L’histoire de Mario rejoint celle de l’histoire des arts graphiques au Mexique. Avant même de nous parler de lui, de son travail, il fait un pas de côté pour revenir aux origines vers l’incontournable Maestro José Guadalupe Posada (1852-1913). Ses « calaveras », squelettes qui dansent, qui se battent ou qui s’étreignent vont faire le tour du monde. Elles représentent les pauvres, la misère, l’injustice, le peuple mexicain tout entier. Pour Diego Rivera, grand muraliste Mexicain, ces gravures étaient aussi puissantes que celle de Goya (1).
Cette tradition de la gravure politique va se retrouver à travers el Taller de Gráfica Popular, créé par les peintres Leopoldo Méndez, Luis Arenal et Pablo O’Higgins (1). Un collectif qui a construit le discours graphique de la révolution mexicaine et qui a travers ces dessins a combattu toutes les formes de fascisme. Pour Mario, cette période représente « l’âge d’or » de la gravure mexicaine. Cette histoire se prolonge sur tout le continent « En Amérique latine, après la guerre froide, l’art graphique est devenu très prolifique. C’était l’époque des guérillas. Ce type d’art voulait dénoncer les nouveaux impérialismes ».

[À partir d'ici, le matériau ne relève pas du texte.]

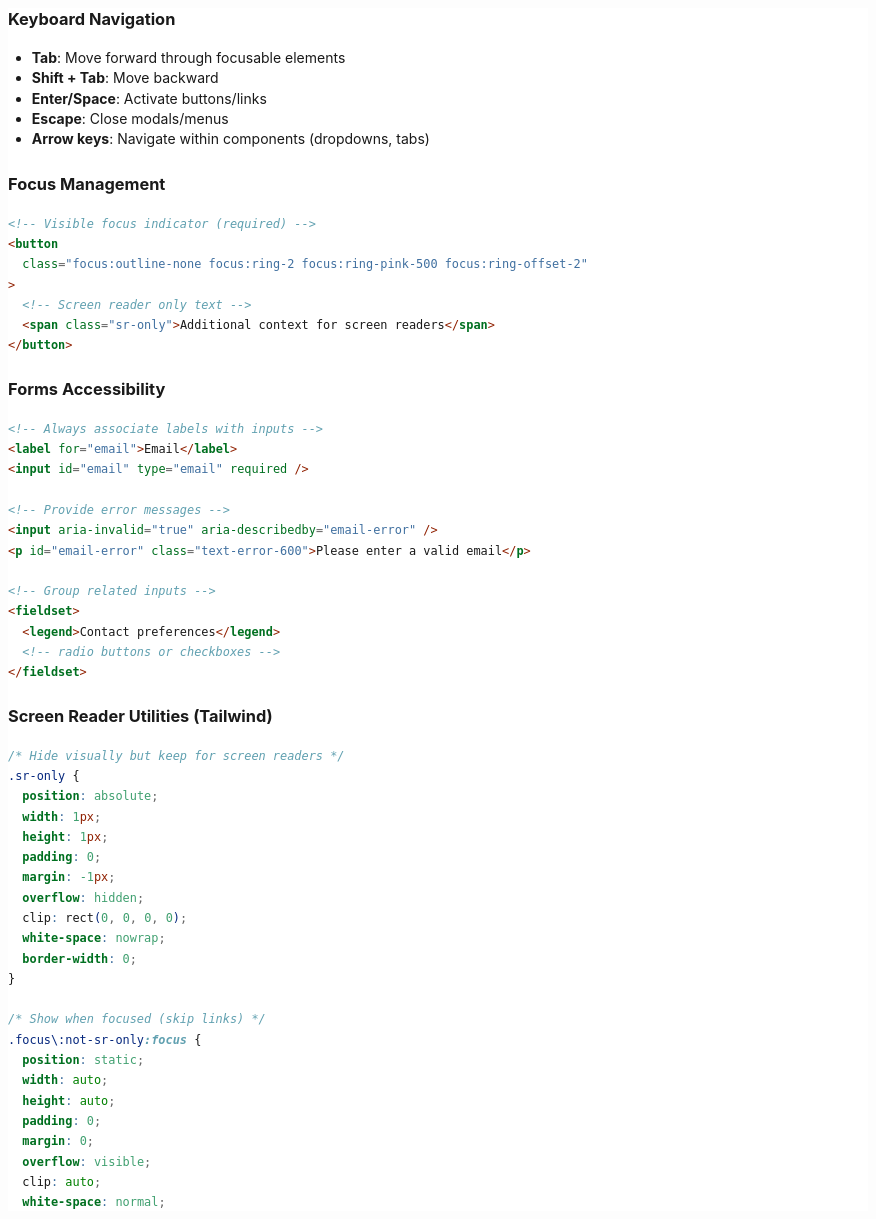 
### Keyboard Navigation

- **Tab**: Move forward through focusable elements
- **Shift + Tab**: Move backward
- **Enter/Space**: Activate buttons/links
- **Escape**: Close modals/menus
- **Arrow keys**: Navigate within components (dropdowns, tabs)

### Focus Management

```html
<!-- Visible focus indicator (required) -->
<button
  class="focus:outline-none focus:ring-2 focus:ring-pink-500 focus:ring-offset-2"
>
  <!-- Screen reader only text -->
  <span class="sr-only">Additional context for screen readers</span>
</button>
```

### Forms Accessibility

```html
<!-- Always associate labels with inputs -->
<label for="email">Email</label>
<input id="email" type="email" required />

<!-- Provide error messages -->
<input aria-invalid="true" aria-describedby="email-error" />
<p id="email-error" class="text-error-600">Please enter a valid email</p>

<!-- Group related inputs -->
<fieldset>
  <legend>Contact preferences</legend>
  <!-- radio buttons or checkboxes -->
</fieldset>
```

### Screen Reader Utilities (Tailwind)

```css
/* Hide visually but keep for screen readers */
.sr-only {
  position: absolute;
  width: 1px;
  height: 1px;
  padding: 0;
  margin: -1px;
  overflow: hidden;
  clip: rect(0, 0, 0, 0);
  white-space: nowrap;
  border-width: 0;
}

/* Show when focused (skip links) */
.focus\:not-sr-only:focus {
  position: static;
  width: auto;
  height: auto;
  padding: 0;
  margin: 0;
  overflow: visible;
  clip: auto;
  white-space: normal;
```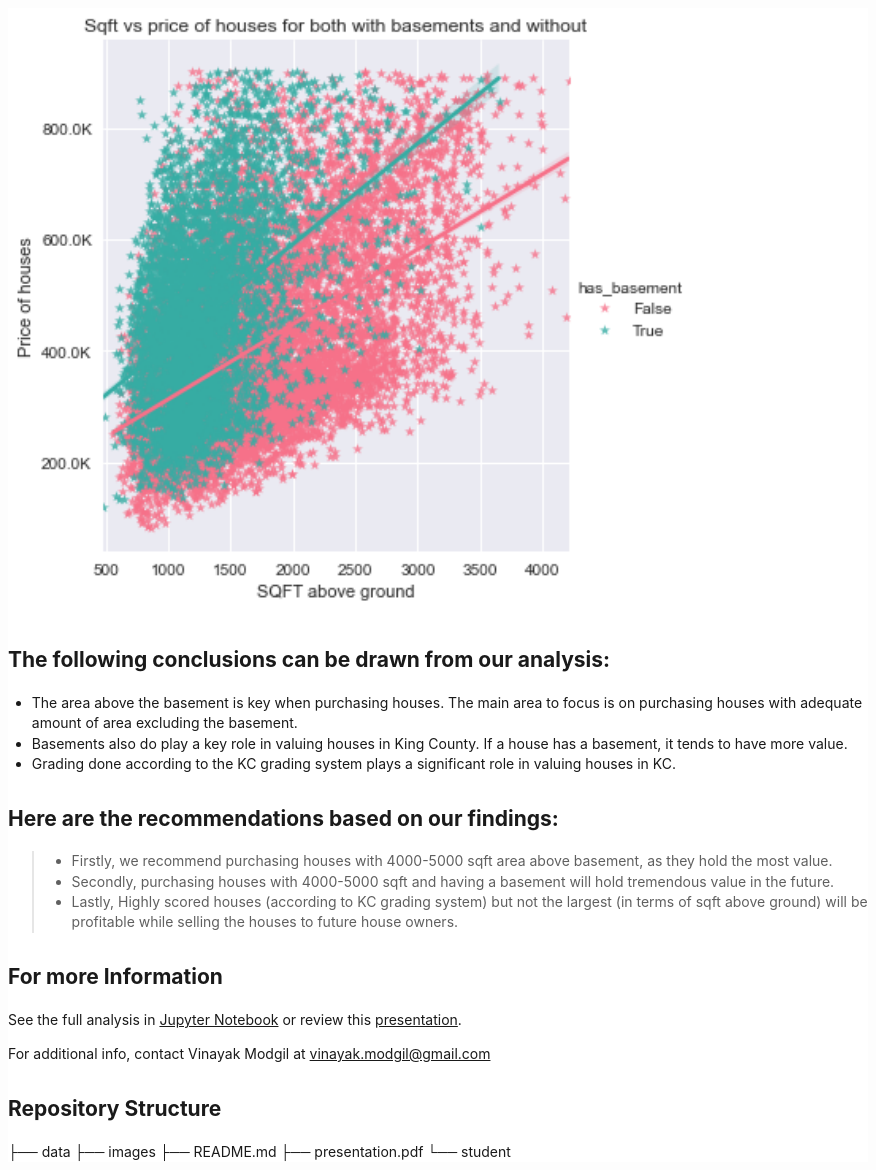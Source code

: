 <img src="download (3).png" width=80%>

## The following conclusions can be drawn from our analysis:
- The area above the basement is key when purchasing houses. The main area to focus is on purchasing houses with adequate amount of area excluding the basement.
- Basements also do play a key role in valuing houses in King County. If a house has a basement, it tends to have more value.
- Grading done according to the KC grading system plays a significant role in valuing houses in KC.

## Here are the recommendations based on our findings:
>- Firstly, we recommend purchasing houses with 4000-5000 sqft area above basement, as they hold the most value.
>- Secondly, purchasing houses with 4000-5000 sqft and having a basement will hold tremendous value in the future.
>- Lastly, Highly scored houses (according to KC grading system) but not the largest (in terms of sqft above ground) will be profitable while selling the houses to future house owners.

## For more Information

See the full analysis in <a href="https://github.com/vinayakmodgil/dsc-phase-2-project/blob/master/student.ipynb">Jupyter Notebook</a>  or review this <a href="https://github.com/vinayakmodgil/dsc-phase-2-project/blob/master/presentation.pdf">presentation</a>.

For additional info, contact Vinayak Modgil at vinayak.modgil@gmail.com

## Repository Structure
├── data
├── images
├── README.md
├── presentation.pdf
└── student

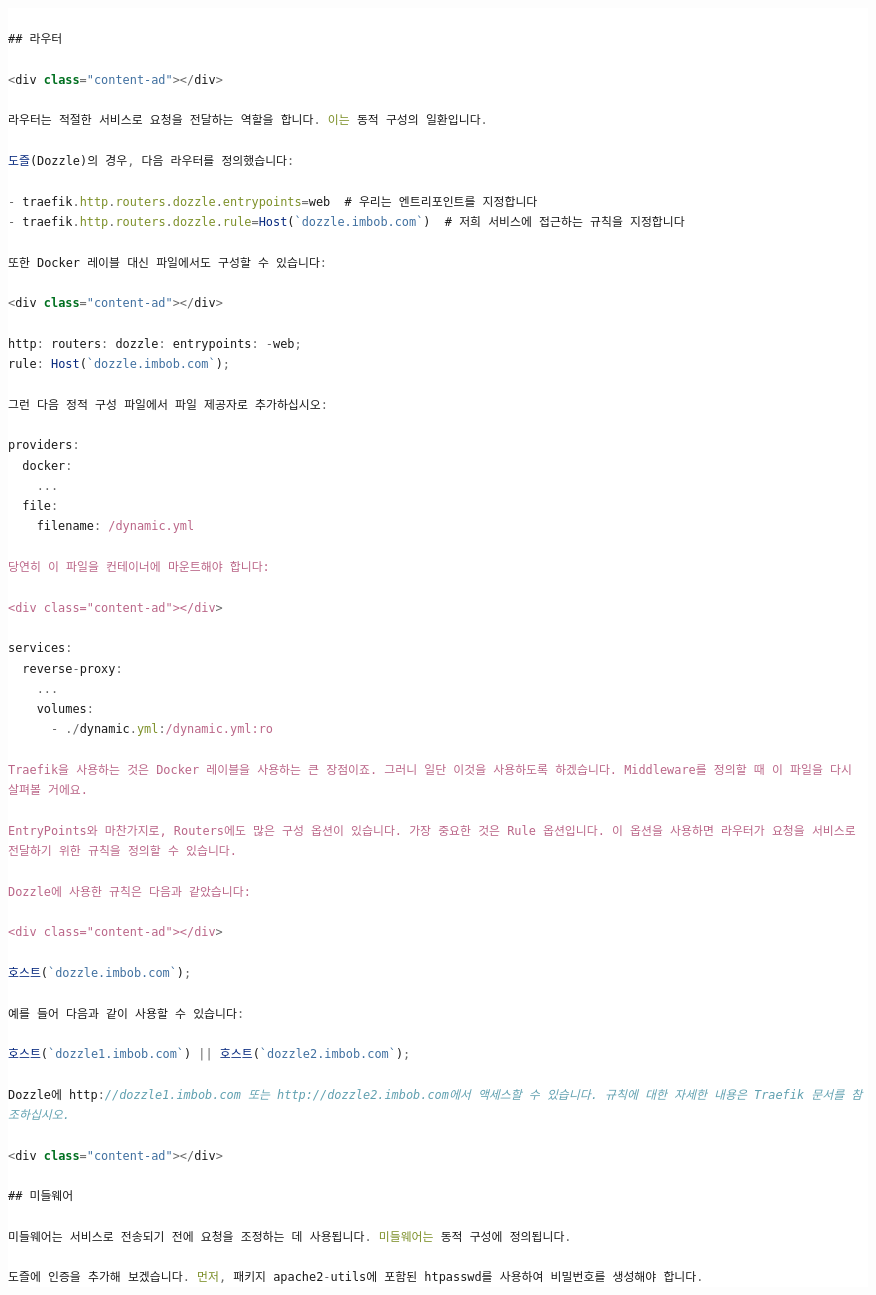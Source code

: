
 ```js

## 라우터

<div class="content-ad"></div>

라우터는 적절한 서비스로 요청을 전달하는 역할을 합니다. 이는 동적 구성의 일환입니다.

도즐(Dozzle)의 경우, 다음 라우터를 정의했습니다:

- traefik.http.routers.dozzle.entrypoints=web  # 우리는 엔트리포인트를 지정합니다
- traefik.http.routers.dozzle.rule=Host(`dozzle.imbob.com`)  # 저희 서비스에 접근하는 규칙을 지정합니다

또한 Docker 레이블 대신 파일에서도 구성할 수 있습니다:

<div class="content-ad"></div>

http: routers: dozzle: entrypoints: -web;
rule: Host(`dozzle.imbob.com`);

그런 다음 정적 구성 파일에서 파일 제공자로 추가하십시오:

providers:
  docker:
    ...
  file:
    filename: /dynamic.yml

당연히 이 파일을 컨테이너에 마운트해야 합니다:

<div class="content-ad"></div>

services:
  reverse-proxy:
    ...
    volumes:
      - ./dynamic.yml:/dynamic.yml:ro

Traefik을 사용하는 것은 Docker 레이블을 사용하는 큰 장점이죠. 그러니 일단 이것을 사용하도록 하겠습니다. Middleware를 정의할 때 이 파일을 다시 살펴볼 거에요.

EntryPoints와 마찬가지로, Routers에도 많은 구성 옵션이 있습니다. 가장 중요한 것은 Rule 옵션입니다. 이 옵션을 사용하면 라우터가 요청을 서비스로 전달하기 위한 규칙을 정의할 수 있습니다.

Dozzle에 사용한 규칙은 다음과 같았습니다:

<div class="content-ad"></div>

호스트(`dozzle.imbob.com`);

예를 들어 다음과 같이 사용할 수 있습니다:

호스트(`dozzle1.imbob.com`) || 호스트(`dozzle2.imbob.com`);

Dozzle에 http://dozzle1.imbob.com 또는 http://dozzle2.imbob.com에서 액세스할 수 있습니다. 규칙에 대한 자세한 내용은 Traefik 문서를 참조하십시오.

<div class="content-ad"></div>

## 미들웨어

미들웨어는 서비스로 전송되기 전에 요청을 조정하는 데 사용됩니다. 미들웨어는 동적 구성에 정의됩니다.

도즐에 인증을 추가해 보겠습니다. 먼저, 패키지 apache2-utils에 포함된 htpasswd를 사용하여 비밀번호를 생성해야 합니다.
```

En 1994, le soulèvement zapatiste interpelle Mario et lui inspire ses premières gravures politiques. Par la suite, son histoire personnelle va s’immiscer dans les turbulences de l’histoire collective. Nous sommes en 2006 à Oaxaca. La révolte sociale gronde. Mario va alors rejoindre le collectif ASARO ( ASamblea de Artistas Revolucionarios de Oaxaca). Ce collectif a réussi à regrouper, sur plusieurs années, plus d’une cinquantaine artistes. Pour Mario, « il s’agissait d’appuyer la lutte sociale de Oaxaca avec la volonté de produire des gravures politiques ». Les œuvres d’ASARO sont à la fois non-conformes, poétiques et politiques. Leurs dessins reflètent, leurs colères, leurs extases, leurs renoncements, leurs cris, leurs grondements. L’époque est bouillonnante. Les barricades s’élèvent. Les murs se tapissent de cris, de rage et de révoltes. ASARO reprend le flambeau de ses illustres prédécesseurs et dénoncent les inégalités, les violences que subissent les peuples originaires.
Leur revendication est simple : « L’Assemblée des artistes révolutionnaires est née de la nécessité de rejeter et de transcender les formes autoritaires d’exercice du pouvoir et de la culture institutionnelle qui ont été qualifiées de discriminantes et déshumanisantes, cherchant à imposer une version unique de la réalité. Nous revenons à la forme de l’assemblée, parce que nous croyons en la possibilité de récupération de la force communautaire dans l’art et parce que l’assemblée est la manière dont les gens dialoguent et prennent des décisions en fonction d’intérêts collectif ».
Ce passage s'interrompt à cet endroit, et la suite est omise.